**Records provided:**
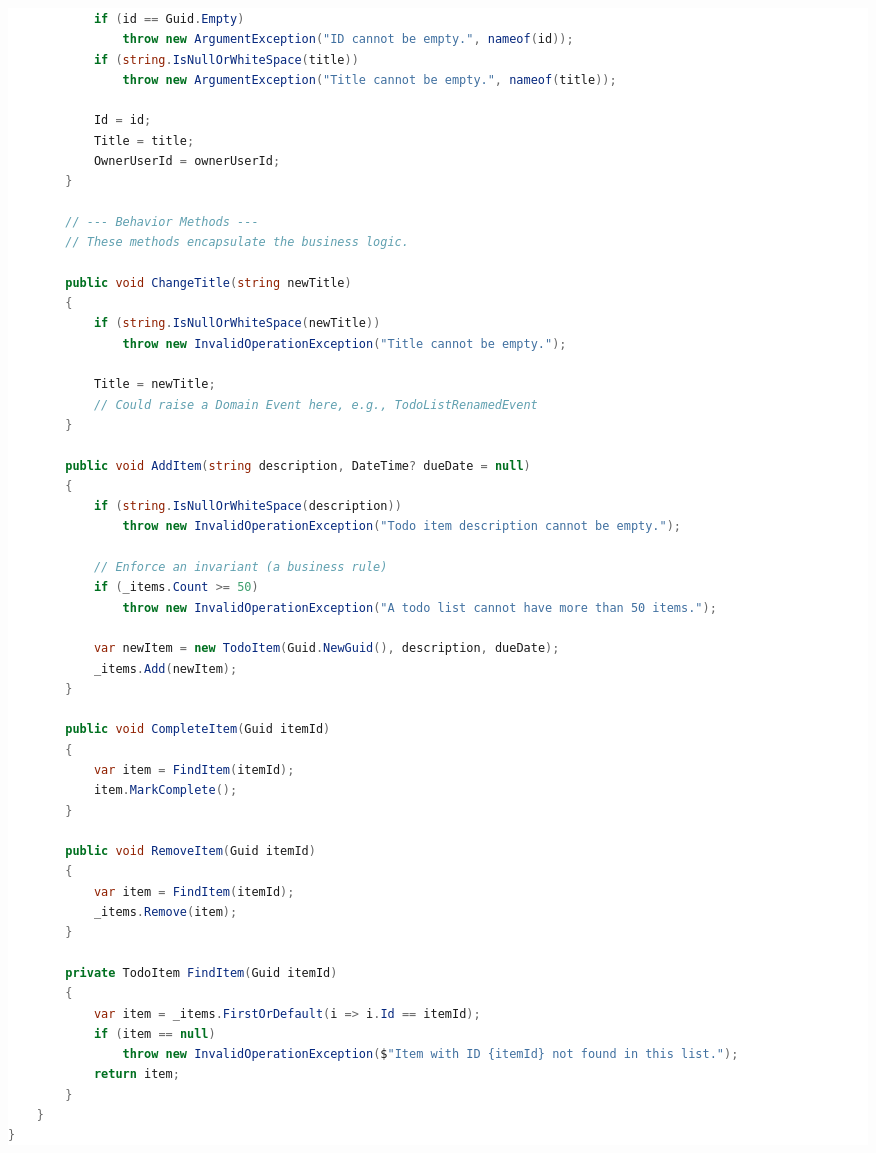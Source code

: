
 ```csharp
            if (id == Guid.Empty)
                throw new ArgumentException("ID cannot be empty.", nameof(id));
            if (string.IsNullOrWhiteSpace(title))
                throw new ArgumentException("Title cannot be empty.", nameof(title));

            Id = id;
            Title = title;
            OwnerUserId = ownerUserId;
        }

        // --- Behavior Methods ---
        // These methods encapsulate the business logic.

        public void ChangeTitle(string newTitle)
        {
            if (string.IsNullOrWhiteSpace(newTitle))
                throw new InvalidOperationException("Title cannot be empty.");

            Title = newTitle;
            // Could raise a Domain Event here, e.g., TodoListRenamedEvent
        }

        public void AddItem(string description, DateTime? dueDate = null)
        {
            if (string.IsNullOrWhiteSpace(description))
                throw new InvalidOperationException("Todo item description cannot be empty.");

            // Enforce an invariant (a business rule)
            if (_items.Count >= 50)
                throw new InvalidOperationException("A todo list cannot have more than 50 items.");

            var newItem = new TodoItem(Guid.NewGuid(), description, dueDate);
            _items.Add(newItem);
        }

        public void CompleteItem(Guid itemId)
        {
            var item = FindItem(itemId);
            item.MarkComplete();
        }

        public void RemoveItem(Guid itemId)
        {
            var item = FindItem(itemId);
            _items.Remove(item);
        }

        private TodoItem FindItem(Guid itemId)
        {
            var item = _items.FirstOrDefault(i => i.Id == itemId);
            if (item == null)
                throw new InvalidOperationException($"Item with ID {itemId} not found in this list.");
            return item;
        }
    }
}
```
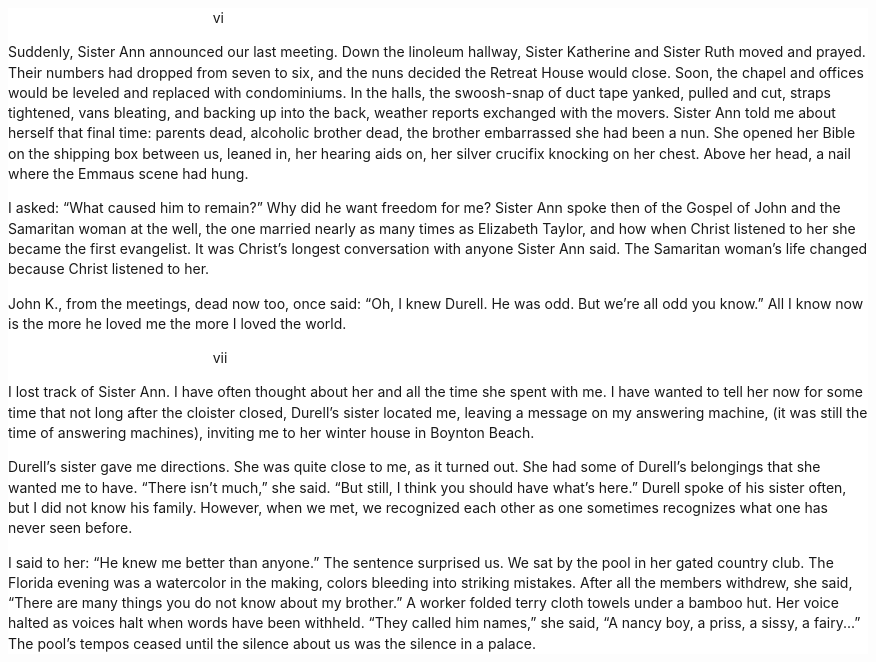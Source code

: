 
                                                    vi

Suddenly, Sister Ann announced our last meeting.
Down the linoleum hallway,
Sister Katherine and Sister Ruth moved and prayed.
Their numbers had dropped from seven to six,
and the nuns decided the Retreat House would close.
Soon, the chapel and offices would be leveled and replaced with condominiums.
In the halls, the swoosh-snap of duct tape yanked, pulled and cut,
straps tightened, vans bleating, and backing up into the back,
weather reports exchanged with the movers.
Sister Ann told me about herself that final time:
parents dead, alcoholic brother dead,
the brother embarrassed she had been a nun.
She opened her Bible on the shipping box between us,
leaned in, her hearing aids on, her silver crucifix knocking on her chest.
Above her head, a nail where the Emmaus scene had hung.

I asked: “What caused him to remain?”
Why did he want freedom for me?
Sister Ann spoke then of the Gospel of John
and the Samaritan woman at the well,
the one married nearly as many times as Elizabeth Taylor,
and how when Christ listened to her she became the first evangelist.
It was Christ’s longest conversation with anyone Sister Ann said.
The Samaritan woman’s life changed because Christ listened to her.

John K., from the meetings, dead now too, once said:
“Oh, I knew Durell. He was odd. But we’re all odd you know.”
All I know now
is the more he loved me the more I loved the world.


                                                    vii

I lost track of Sister Ann.
I have often thought about her and all the time she spent with me.
I have wanted to tell her now for some time
that not long after the cloister closed, Durell’s sister located me,
leaving a message on my answering machine,
(it was still the time of answering machines),
inviting me to her winter house in Boynton Beach.

Durell’s sister gave me directions.
She was quite close to me, as it turned out.
She had some of Durell’s belongings that she wanted me to have.
“There isn’t much,” she said.
“But still, I think you should have what’s here.”
Durell spoke of his sister often,
but I did not know his family.
However, when we met, we recognized each other
as one sometimes recognizes what one has never seen before.

I said to her: “He knew me better than anyone.”
The sentence surprised us.
We sat by the pool in her gated country club.
The Florida evening was a watercolor in the making,
colors bleeding into striking mistakes.
After all the members withdrew,
she said, “There are many things you do not know about my brother.”
A worker folded terry cloth towels under a bamboo hut.
Her voice halted as voices halt
when words have been withheld.
“They called him names,” she said, “A nancy boy, a priss, a sissy, a fairy...”
The pool’s tempos ceased
until the silence about us was the silence in a palace.

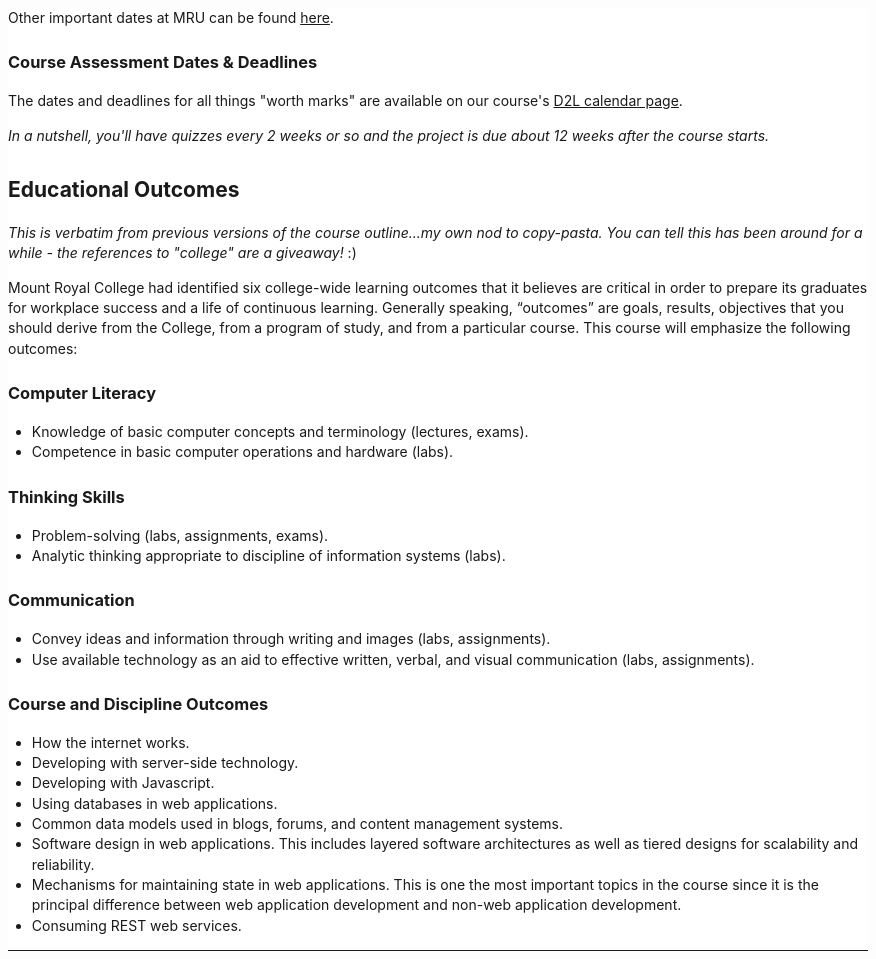 Other important dates at MRU can be found [here](https://www.mtroyal.ca/academics/StudentRegistrationRecords/CriticalDates/index.php).

### Course Assessment Dates & Deadlines

The dates and deadlines for all things "worth marks" are available on our course's [D2L calendar page](https://learn.mru.ca/d2l/le/calendar/19338). 

_In a nutshell, you'll have quizzes every 2 weeks or so and the project is due about 12 weeks after the course starts._

## Educational Outcomes

_This is verbatim from previous versions of the course outline...my own nod to copy-pasta. You can tell this has been around for a while - the references to "college" are a giveaway!_ :)

Mount Royal College had identified six college-wide learning outcomes that it believes are critical in order to prepare its graduates for workplace success and a life of continuous learning. Generally speaking, “outcomes” are goals, results, objectives that you should derive from the College, from a program of study, and from a particular course. This course will emphasize the following outcomes:

### Computer Literacy

- Knowledge of basic computer concepts and terminology (lectures, exams).
- Competence in basic computer operations and hardware (labs).

### Thinking Skills

- Problem-solving (labs, assignments, exams).
- Analytic thinking appropriate to discipline of information systems (labs).

### Communication

- Convey ideas and information through writing and images (labs, assignments).
- Use available technology as an aid to effective written, verbal, and visual communication (labs, assignments).

### Course and Discipline Outcomes

- How the internet works.
- Developing with server-side technology.
- Developing with Javascript.
- Using databases in web applications.
- Common data models used in blogs, forums, and content management systems.
- Software design in web applications. This includes layered software architectures as well as tiered designs for scalability and reliability.
- Mechanisms for maintaining state in web applications. This is one the most important topics in the course since it is the principal difference between web application development and non-web application development.
- Consuming REST web services.

---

**Activity:** Each line of the data that has the string "Samaritan" should be returned.

**Task answer:**
and the Samaritan woman at the well,
The Samaritan woman’s life changed because Christ listened to her.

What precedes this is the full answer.